Newly declassified documents reveal that the NSA routinely violated court orders covering privacy protections, and, according to officials, its workers often didn’t understand the rules they were supposed to follow.
Reuters reported Tuesday that the NSA examined private phone records without sufficient cause to link them to suspected terrorist activities for a three year period, 2006-2009.
The Foreign Intelligence Surveillance Court, which oversees requests by spy agencies to tap phones and capture email in pursuit of information about foreign targets, required the NSA to have a “reasonable articulable suspicion” that phone numbers were connected to suspected terrorists before agents could search a massive call database to see what other numbers they had connected to, how often and for how long.
But between 2006 and 2009, the agency used an “alert list” to search daily additions to the U.S. calling data, and that list contained mostly numbers that merely been deemed of possible foreign intelligence value, a much lower threshold.
The alert list grew from about 3,980 phone numbers in 2006 to 17,835 by early 2009, and only 2,000 of the larger number met the required standard for certified reasonable suspicion of a terrorist tie, officials said.
Additionally, some of those numbers were improperly passed along to the CIA, Reuters reports.
Remember, less than a month ago the NSA was assuring the world that it wasn’t misbehaving, and President Obama said, in effect, that the nation should trust the government, even as revelations were surfacing that the secret court assigned to oversee the NSA caught the federal government lying to cover up breaches of conduct.
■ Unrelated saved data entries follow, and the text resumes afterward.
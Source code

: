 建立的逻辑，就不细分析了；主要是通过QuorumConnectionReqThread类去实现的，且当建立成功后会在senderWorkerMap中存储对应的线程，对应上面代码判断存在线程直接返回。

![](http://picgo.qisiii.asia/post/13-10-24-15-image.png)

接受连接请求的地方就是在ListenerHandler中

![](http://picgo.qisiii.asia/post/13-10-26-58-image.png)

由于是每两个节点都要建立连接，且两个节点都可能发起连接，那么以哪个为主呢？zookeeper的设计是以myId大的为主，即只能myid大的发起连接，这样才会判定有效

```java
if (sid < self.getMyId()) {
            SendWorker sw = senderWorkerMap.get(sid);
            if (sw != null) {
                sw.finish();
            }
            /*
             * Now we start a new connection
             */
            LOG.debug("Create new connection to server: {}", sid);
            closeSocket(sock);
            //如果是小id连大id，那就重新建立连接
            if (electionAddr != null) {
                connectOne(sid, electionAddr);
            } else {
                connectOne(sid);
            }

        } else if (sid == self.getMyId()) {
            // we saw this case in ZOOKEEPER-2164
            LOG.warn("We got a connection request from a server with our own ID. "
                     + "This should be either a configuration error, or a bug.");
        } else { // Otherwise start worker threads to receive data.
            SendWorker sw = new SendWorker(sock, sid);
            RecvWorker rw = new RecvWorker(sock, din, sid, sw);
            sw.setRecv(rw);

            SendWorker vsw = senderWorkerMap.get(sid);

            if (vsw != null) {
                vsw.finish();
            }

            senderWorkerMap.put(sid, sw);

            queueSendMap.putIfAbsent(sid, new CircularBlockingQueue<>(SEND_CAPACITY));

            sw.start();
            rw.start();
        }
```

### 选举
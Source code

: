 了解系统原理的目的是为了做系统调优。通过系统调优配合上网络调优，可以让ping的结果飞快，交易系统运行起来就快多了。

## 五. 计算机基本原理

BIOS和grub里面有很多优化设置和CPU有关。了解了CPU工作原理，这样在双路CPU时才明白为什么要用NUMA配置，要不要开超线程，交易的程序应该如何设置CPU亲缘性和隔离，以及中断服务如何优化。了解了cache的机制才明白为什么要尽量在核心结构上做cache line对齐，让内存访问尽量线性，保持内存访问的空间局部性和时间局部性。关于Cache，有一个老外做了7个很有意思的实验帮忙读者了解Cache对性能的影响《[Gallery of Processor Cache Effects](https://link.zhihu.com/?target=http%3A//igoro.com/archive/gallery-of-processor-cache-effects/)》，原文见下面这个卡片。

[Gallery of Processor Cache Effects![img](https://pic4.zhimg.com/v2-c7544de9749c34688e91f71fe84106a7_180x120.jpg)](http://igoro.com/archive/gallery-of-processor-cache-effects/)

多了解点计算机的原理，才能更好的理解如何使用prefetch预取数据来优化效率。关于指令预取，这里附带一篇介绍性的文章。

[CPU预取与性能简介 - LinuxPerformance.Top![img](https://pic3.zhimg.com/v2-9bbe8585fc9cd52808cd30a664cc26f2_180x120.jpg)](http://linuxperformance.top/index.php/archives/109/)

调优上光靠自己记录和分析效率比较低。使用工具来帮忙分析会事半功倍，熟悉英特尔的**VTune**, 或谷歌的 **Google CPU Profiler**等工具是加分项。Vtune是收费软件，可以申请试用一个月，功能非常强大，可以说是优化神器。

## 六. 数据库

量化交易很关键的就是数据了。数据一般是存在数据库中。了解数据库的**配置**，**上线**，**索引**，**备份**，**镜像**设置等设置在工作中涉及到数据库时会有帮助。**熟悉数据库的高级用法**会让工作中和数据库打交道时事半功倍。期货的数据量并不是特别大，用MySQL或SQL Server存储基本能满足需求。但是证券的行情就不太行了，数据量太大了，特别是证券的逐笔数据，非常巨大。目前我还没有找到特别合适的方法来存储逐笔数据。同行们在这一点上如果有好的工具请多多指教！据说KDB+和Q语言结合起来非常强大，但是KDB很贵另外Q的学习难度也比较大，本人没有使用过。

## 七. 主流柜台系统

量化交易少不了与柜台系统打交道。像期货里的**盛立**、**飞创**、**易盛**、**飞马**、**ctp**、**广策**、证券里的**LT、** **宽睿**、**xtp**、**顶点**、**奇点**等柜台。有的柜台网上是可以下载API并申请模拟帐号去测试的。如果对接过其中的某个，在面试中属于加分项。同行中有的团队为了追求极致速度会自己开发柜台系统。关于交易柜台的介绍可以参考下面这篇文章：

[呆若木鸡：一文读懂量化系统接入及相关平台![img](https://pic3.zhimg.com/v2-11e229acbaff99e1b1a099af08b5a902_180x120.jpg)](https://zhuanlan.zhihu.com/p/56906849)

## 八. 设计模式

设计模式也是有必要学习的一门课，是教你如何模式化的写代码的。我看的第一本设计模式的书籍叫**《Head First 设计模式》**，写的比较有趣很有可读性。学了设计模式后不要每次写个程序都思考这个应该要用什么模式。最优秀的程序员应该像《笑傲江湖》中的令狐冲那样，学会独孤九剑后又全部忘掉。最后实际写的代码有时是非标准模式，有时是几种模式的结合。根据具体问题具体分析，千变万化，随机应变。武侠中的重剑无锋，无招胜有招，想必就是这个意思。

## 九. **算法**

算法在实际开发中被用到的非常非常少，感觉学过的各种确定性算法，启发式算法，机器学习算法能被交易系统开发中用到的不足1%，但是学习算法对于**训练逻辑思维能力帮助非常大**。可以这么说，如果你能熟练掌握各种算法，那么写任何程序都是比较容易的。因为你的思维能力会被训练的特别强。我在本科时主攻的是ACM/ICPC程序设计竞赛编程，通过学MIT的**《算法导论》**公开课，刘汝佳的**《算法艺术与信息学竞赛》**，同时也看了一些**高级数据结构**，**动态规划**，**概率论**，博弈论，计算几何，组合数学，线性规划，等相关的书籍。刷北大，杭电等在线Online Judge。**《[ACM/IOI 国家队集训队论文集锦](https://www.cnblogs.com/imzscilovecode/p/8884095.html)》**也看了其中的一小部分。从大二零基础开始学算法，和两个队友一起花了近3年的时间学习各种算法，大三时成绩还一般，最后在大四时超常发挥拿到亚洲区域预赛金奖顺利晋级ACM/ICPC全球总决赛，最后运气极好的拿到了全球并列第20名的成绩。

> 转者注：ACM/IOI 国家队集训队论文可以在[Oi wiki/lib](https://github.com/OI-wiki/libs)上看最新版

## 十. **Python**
The new records, released under another legal challenge by the Electronic Frontier Foundation and the American Civil Liberties Union, show that the abuses were even wider than previously thought. As for the NSA, it says it’s fixed the problems.
At least two Democratic senators aren’t so sure. Ron Wyden of Oregon and Mark Udall of Colorado, who have been sharp critics of the NSA actions, issued a joint statement:
When the executive branch acknowledged last month that ‘rules, regulations and court-imposed standards’ intended to protect Americans’ privacy had been violated thousands of times each year we said that this confirmation was ‘the tip of a larger iceberg.’ With the documents declassified and released this afternoon by the Director of National Intelligence, the public now has new information about the size and shape of that iceberg. Additional information about these violations was contained in other recently-released court opinions, though some significant information — particularly about violations pertaining to the bulk email records collection program — remains classified. …
We have said before that we have seen no evidence that the bulk collection of Americans’ phone records has provided any intelligence that couldn’t be gathered through less intrusive means and that bulk collection should be ended. These documents provide further evidence that bulk collection is not only a significant threat to the constitutional liberties of Americans, but that it is a needless one.